A Christmas Promise
As I write this review, I’m really trying to keep my temper under control. With few exceptions, the heroine of A Christmas Promise is the most irritating, pig-headed, unreasonable, whining twit I’ve ever read. I couldn’t get through this book fast enough and get that woman out of my life.
Lady Juliana Archer married the wrong man. He took her to India where he was serving in the Army. After five years he died. Though Juliana is alone and virtually penniless, she makes no plans to return home to England. Why? Because her father might just try to marry her off again. See, she married the wrong man to avoid marrying the right one. But, that’s our Juliana.

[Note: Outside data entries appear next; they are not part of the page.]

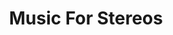 ---
ee_id: '4196'
site: '1'
type: '2'
long_id: 2010-025 Music For Stereos
url: 2010-025-music-for-stereos
title: Music For Stereos
year: '2010'
medium: Performance for home electronics and found Audio CDs
commission:
add_credit:
dims:
pitch:
ps:
live_url:
related: "[4240] [2013-197-since-u-been-gone-music-for-stereos] 2013-197 Since U Been
  Gone / Music For Stereos"
youtube:
imgs: MusicForStereos-2010-025-performance-chicago-9-database-TR.jpg,MusicForStereos-2010-025-performance-chicago-12-database-TR.jpg,music-for-stereos-2010-025-performance-berlin-1-database-VJ.jpg,MusicForStereos-2010-025-performance-chicago-5-database-TR.jpg,MusicForStereos-2010-025-performance-chicago-13-database-TR.jpg
subheading:
year2: '2010'
download:
add_credits:
related_code:
layout: things-i-made
---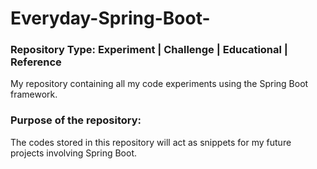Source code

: # Everyday-Spring-Boot-

### Repository Type: Experiment | Challenge | Educational | Reference
My repository containing all my code experiments using the Spring Boot framework. 

### Purpose of the repository:
The codes stored in this repository will act as snippets for my future projects involving Spring Boot.
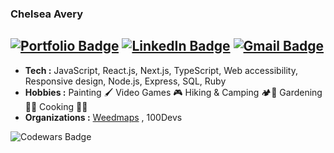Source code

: ### Chelsea Avery
[![Portfolio Badge](https://img.shields.io/badge/website-000000?style=for-the-badge&logo=About.me&logoColor=white)](https://chelsea-avery.com/)
[![LinkedIn Badge](https://img.shields.io/badge/LinkedIn-0077B5?style=for-the-badge&logo=linkedin&logoColor=white)](https://www.linkedin.com/in/chelseaavery/)
[![Gmail Badge](https://img.shields.io/badge/Gmail-D14836?style=for-the-badge&logo=gmail&logoColor=white)](mailto:chelseaavery.js@gmail.com)
---------------------------------------------------------------------------------------------------------------------------------------------------------------------------------

-  **Tech :** JavaScript, React.js, Next.js, TypeScript, Web accessibility, Responsive design, Node.js, Express, SQL, Ruby
-  **Hobbies :** Painting :paintbrush: Video Games :video_game: Hiking & Camping :camping::hiking_boot: Gardening 👩‍🌾 Cooking 👩‍🍳
-  **Organizations :** [Weedmaps](https://weedmaps.com/) , 100Devs 

![Codewars Badge](https://www.codewars.com/users/chelseaerinavery/badges/small)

Lord Ian Pierce is the right man. He has been in love with Juliana since they were children. God only knows why. He was the man her father wanted for her, but Juliana would have none of it. When Ian and Juliana’s father plotted to show her the kind of reprobate Colonel Archer really was, instead of appreciating their efforts, she ran off with Archer, much to her later regret.
When Ian learns Archer is dead, he sails to India to tell Juliana that her father is ill and that she should return home as soon as possible. After all, a sea voyage from India to England will take a good six months; Father might be gravely ill or worse by the time she got back. Ian says he’ll foot the bill for all expenses, since she has no money. He even secures the Captain’s cabin so she’ll be more comfortable. Juliana reluctantly (reluctantly!) agrees. A few days after they’ve set sail, Ian confesses his feelings for her and again asks for her hand in marriage. She refuses. She would lose her independence. She would be miserable. She would be married to a thoroughly nice gentleman with the body of a Greek god, whose kisses leave her desperate for more, who would give her multiple orgasms every night and twice on Sunday. But no. Juliana tells him she does not love him, and never will.
He persists. Six months on a ship will give him plenty of chances to win her love. Small gifts. Meals together. Walks on the moonlit deck. But no. Juliana tells him she does not love him, and never will.
The first third of the book is spent on board the ship. Ian and Juliana become reacquainted, speaking of old times. It was like watching somebody else’s home movies. Somebody get me off this ship!
The remainder of the book consists of Ian pursuing Juliana, wooing her, giving her more gifts, teasing her, tempting her, showing her what a good life he can provide for her. But no. Juliana tells him she does not love him, and never will.
Late in the book, they have sex. Ian figures it’s a done deal. No proper lady, widow or not, would have sex and then refuse marriage. But no. Juliana tells him she does not love him, and never will.
And then there are the odd turns of phrase:
“Juliana hesitated. A tangle of emotion shaped her eyes, her mouth, but they were too entwined to decipher … reluctance turned her lush mouth down, hid her wide hazel eyes from his searching gaze.” — I got a distinct picture of a Picasso painting here, and it wasn’t a pretty sight.
“At her side, Ian gazed at her with a riot of messages that matched the untamed land around them.” — Did he use flash cards or what? Okay, I’m laughing right now. This was too funny. I’ve read it at least ten times, and it still doesn’t make sense. If you figure it out, drop me a line.
Embroiled in all this is a ghost story. Yes! A ghost is trying to get through to Juliana to keep her from making the same mistake the ghost had made (if that seems familiar, it’s because it’s been done about a hundred times this year alone).
Somewhere around page 300 (there are only 318 in the entire book), Juliana has some kind of epiphany (I’d had one long before that) and she decides, but yes! She does love him, and she always has!
After running poor Ian through the ringer with her refusals and denials, why he still wanted her is beyond me. Ian was a bit on the arrogant side himself, and his vigorous pursuit of Juliana came pretty close to stalking at times, but hey, stalking didn’t exist in history, did it?
Bottom line? But no. I did not love it, and never will. If you’re looking for a sweet Christmas love story, keep looking.